Rewriting God’s Plot: Ingmar Bergmann and Feminine Narrative

  • Author(s): Mark B. Sandberg
  • When: 1991-11
  • Where: Scandinavian Studies
  • Discussion of Ingmar Bergman's films from the 1940s and 1950s frequently mentions a dependence on literary forms.' Heavily plotted, these early films abound in framing devices, flashbacks, obtrusive voice-overs, and other narrative pyrotechnics. Bergman's dependence on a conspicuous narrative apparatus is evident not only in the earliest adaptations of plays and novels, which understandably retain a literary feel, but also even more markedly in his original scripts of the late forties and fifties with a proliferation of narrative layering around his core stories. The formal excess of these films creates rich narrative tensions that not only foreground the "storiness" of the story, but more importantly direct attention to the fundamental conditions of narrativity.

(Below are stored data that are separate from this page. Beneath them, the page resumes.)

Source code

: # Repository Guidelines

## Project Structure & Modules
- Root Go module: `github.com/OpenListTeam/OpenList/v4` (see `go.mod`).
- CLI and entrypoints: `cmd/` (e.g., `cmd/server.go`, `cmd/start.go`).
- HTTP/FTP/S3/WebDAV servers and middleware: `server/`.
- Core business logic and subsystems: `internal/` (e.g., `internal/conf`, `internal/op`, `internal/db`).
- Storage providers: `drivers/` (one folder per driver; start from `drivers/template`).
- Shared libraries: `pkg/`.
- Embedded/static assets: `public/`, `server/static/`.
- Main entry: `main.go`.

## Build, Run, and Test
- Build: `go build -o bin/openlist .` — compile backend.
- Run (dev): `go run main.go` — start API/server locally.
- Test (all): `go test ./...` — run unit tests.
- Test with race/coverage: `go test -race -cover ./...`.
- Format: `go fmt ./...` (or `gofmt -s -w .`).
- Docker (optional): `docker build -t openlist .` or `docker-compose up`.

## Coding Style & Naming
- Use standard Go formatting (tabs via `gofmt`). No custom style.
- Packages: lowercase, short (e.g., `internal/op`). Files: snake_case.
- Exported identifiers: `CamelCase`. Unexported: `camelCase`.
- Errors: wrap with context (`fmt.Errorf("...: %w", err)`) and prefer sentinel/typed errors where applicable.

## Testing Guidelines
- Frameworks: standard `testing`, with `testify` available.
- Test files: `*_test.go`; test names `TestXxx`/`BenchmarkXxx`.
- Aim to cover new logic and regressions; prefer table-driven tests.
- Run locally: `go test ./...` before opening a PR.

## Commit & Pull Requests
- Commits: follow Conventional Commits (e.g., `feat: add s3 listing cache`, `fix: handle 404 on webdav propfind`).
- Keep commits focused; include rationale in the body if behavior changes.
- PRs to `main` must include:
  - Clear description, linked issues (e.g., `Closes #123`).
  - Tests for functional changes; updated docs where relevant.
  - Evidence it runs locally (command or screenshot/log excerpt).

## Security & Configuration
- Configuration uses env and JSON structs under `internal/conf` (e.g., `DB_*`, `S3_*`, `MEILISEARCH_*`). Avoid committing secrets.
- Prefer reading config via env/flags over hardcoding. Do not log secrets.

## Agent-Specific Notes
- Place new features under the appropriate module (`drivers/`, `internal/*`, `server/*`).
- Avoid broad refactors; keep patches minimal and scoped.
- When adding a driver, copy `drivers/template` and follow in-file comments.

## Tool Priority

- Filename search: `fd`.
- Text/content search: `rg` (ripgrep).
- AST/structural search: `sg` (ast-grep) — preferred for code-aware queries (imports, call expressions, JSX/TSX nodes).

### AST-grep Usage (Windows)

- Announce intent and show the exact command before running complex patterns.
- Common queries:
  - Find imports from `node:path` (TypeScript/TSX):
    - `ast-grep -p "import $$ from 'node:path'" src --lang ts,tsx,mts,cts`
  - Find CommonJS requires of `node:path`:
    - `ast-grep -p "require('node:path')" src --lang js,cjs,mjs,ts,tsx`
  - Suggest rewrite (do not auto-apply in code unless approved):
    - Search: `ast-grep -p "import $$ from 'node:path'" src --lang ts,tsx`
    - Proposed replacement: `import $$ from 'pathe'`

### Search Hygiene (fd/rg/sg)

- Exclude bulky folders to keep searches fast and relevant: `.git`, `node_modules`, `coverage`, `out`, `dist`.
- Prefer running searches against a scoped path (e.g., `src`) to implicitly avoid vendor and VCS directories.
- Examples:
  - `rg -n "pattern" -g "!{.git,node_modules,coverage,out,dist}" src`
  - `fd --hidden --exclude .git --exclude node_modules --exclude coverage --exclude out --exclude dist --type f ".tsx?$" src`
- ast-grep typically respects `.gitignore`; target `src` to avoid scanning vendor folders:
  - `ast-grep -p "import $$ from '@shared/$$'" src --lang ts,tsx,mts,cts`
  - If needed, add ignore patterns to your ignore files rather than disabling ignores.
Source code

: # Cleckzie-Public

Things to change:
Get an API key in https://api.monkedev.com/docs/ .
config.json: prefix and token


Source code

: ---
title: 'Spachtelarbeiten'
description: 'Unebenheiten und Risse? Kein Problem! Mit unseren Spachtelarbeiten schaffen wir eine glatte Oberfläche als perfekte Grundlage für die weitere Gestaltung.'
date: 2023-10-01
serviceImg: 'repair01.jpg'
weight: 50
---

Although the metafilmic framing devices function as disclaimers distancing the viewer from the fiction, the frames themselves seem to be under scrutiny as well. A second commonplace of Bergman scholarship is that he is preoccupied with metaphysics. References to God's silence begin early on as tangential observations in the so-called "crisis films* and eventually assume more prominence in films such as Det sjunde integlet (The Seventh Seal, 1957) and the films of the first trilogy. After this point Bergman proclaimed himself to be through with the unproductive metaphysical "puffings and blowings."